The whole ROYGBIV takes center stage in Austin Community College's brightly colored and dazzlingly designed Oz musical
Reviewed by Adam Roberts, Fri., Feb. 27, 2015
Austin Community College Mainstage Theater, 1212 Rio Grande, 512/223-3245
Through March 1
Running time: 2 hr., 10 min.
Reds, oranges, and greens. Blues, indigos, and violets. And one mustn't forget yellows (of the hue best suited to brick roads, of course). Yes, the whole ROYGBIV takes center stage in the Austin Community College Drama Department's production of The Wiz.

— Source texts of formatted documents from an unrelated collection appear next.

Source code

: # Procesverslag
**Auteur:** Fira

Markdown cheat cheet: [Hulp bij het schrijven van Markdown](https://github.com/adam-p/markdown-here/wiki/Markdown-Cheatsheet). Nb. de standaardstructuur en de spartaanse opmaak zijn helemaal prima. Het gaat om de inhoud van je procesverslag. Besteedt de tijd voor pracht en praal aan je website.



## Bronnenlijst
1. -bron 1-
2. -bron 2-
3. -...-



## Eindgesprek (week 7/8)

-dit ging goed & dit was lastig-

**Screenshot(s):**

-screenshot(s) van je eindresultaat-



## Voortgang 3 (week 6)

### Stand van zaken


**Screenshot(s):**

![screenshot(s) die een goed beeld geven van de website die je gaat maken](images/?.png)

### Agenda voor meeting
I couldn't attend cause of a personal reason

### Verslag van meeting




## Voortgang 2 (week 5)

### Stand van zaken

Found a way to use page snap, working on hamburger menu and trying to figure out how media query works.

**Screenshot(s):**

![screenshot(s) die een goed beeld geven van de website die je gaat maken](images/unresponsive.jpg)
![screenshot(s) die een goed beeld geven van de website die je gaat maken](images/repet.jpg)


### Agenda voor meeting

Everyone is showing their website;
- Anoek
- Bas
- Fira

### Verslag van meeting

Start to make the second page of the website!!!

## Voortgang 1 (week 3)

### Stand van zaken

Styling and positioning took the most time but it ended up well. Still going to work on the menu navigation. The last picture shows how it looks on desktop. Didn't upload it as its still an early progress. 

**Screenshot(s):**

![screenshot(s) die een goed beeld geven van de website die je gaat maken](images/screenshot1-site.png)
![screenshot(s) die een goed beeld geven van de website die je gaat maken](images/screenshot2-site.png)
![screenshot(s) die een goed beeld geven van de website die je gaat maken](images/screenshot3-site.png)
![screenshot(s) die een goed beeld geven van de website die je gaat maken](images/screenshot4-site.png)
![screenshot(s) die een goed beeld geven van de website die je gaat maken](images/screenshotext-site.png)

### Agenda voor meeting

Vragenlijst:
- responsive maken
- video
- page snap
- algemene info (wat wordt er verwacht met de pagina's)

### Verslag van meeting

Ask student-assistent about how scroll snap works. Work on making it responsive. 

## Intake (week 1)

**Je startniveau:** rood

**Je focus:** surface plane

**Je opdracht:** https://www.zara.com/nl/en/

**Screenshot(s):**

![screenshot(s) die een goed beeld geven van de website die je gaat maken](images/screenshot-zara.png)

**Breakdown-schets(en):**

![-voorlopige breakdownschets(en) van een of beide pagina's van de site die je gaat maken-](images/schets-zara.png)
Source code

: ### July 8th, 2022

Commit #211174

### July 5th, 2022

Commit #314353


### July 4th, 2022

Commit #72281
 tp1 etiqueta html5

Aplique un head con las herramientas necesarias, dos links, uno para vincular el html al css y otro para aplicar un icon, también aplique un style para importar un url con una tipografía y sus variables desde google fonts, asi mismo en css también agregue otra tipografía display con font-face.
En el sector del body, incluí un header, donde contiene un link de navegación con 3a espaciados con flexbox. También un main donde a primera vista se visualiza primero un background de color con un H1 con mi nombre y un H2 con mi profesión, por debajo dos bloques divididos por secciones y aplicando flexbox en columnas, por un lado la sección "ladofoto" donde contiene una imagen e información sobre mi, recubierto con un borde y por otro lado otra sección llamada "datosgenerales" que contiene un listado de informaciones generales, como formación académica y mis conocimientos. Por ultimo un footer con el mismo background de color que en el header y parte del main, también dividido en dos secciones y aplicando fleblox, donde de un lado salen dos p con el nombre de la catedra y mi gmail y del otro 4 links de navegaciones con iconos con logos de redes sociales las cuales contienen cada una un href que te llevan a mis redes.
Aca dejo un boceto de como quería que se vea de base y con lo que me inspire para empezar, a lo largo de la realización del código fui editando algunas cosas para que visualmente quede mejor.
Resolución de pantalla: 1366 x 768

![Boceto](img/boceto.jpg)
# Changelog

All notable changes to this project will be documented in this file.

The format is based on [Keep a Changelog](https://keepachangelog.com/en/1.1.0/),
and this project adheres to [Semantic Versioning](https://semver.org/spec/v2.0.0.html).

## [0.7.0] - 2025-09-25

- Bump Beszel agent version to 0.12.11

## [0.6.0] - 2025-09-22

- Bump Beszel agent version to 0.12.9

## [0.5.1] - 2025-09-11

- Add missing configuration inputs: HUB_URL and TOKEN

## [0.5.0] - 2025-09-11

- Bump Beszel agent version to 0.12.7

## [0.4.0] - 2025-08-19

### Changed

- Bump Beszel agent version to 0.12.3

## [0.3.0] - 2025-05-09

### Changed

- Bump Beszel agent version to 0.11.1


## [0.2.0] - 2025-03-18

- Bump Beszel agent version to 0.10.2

The brilliant color palette of Oz comes courtesy of design trio Ia Ensterä, Megan Reilly, and Stephanie Dunbar, whose set, lighting, and costumes, respectively, create a Technicolor world harkening back to the particularly bold chroma-scape of the Seventies, when William F. Brown and Charlie Smalls' musical adaptation of The Wonderful Wizard of Oz premiered. Ensterä's set is especially impressive, thanks not only to its abstract, geometric creativity, but also to its sheer expansiveness. When the main curtain opens to reveal Oz, you can feel the collective gasp from the audience as it takes in the scene. Reilly's bright color choices for the upstage cyclorama both contrast with and complement Ensterä's whimsical world, alternating in such a way as to suggest an ever-changing, cartoonish sky.
The creativity continues with Dunbar's costumes, which cleverly bring to life the many characters of Oz in ways that feel especially appropriate to the era. Particular standouts include the Yellow Brick Road, a trio of performers (Zamy Baumuller, Jordan Nabarette, and Autra Okeke) in bright jumpsuits featuring taxi motifs, and the Wiz himself (Nick Fichter), bedazzled in a feathery Mick Jagger-meets-Elton John getup complete with emerald-studded pumps. Against Ensterä's set and Reilly's lighting, Dunbar's wardrobe provides texture and depth to complete a three-dimensional tableau of color and style.
As Dorothy, Rebekka Bryant provides an exuberantly inquisitive character, her vocals nicely treading the line between R&B and contemporary musical theatre styles. As in the movie (both the 1939 Garland version and the '78 Ross adaptation of this musical), she's joined along the way by three companions, each in search of that one thing he most desires. For the Scarecrow (M'Kenzie Flakes), it's a brain; for the Tin Man (Cody Blount), a heart; and for the Cowardly Lion (Ja'Michael Darnell), of course, it's courage. The wicked witch (renamed Evillene and portrayed by Jessica Polk) is here as well, as is the ensemble of Munchkins, flying monkeys, and Emerald City citizens we've come to know. Intact are the iconic songs from the score, including "A Brand New Day," "Home," and, naturally, "Ease on Down the Road."
Smalls' music, David Yeakle's direction, and Sadé M. Jones' choreography push the hybrid student/guest artist ensemble with challenging material, providing an educational experience not only for ACC's students, but also the community at large.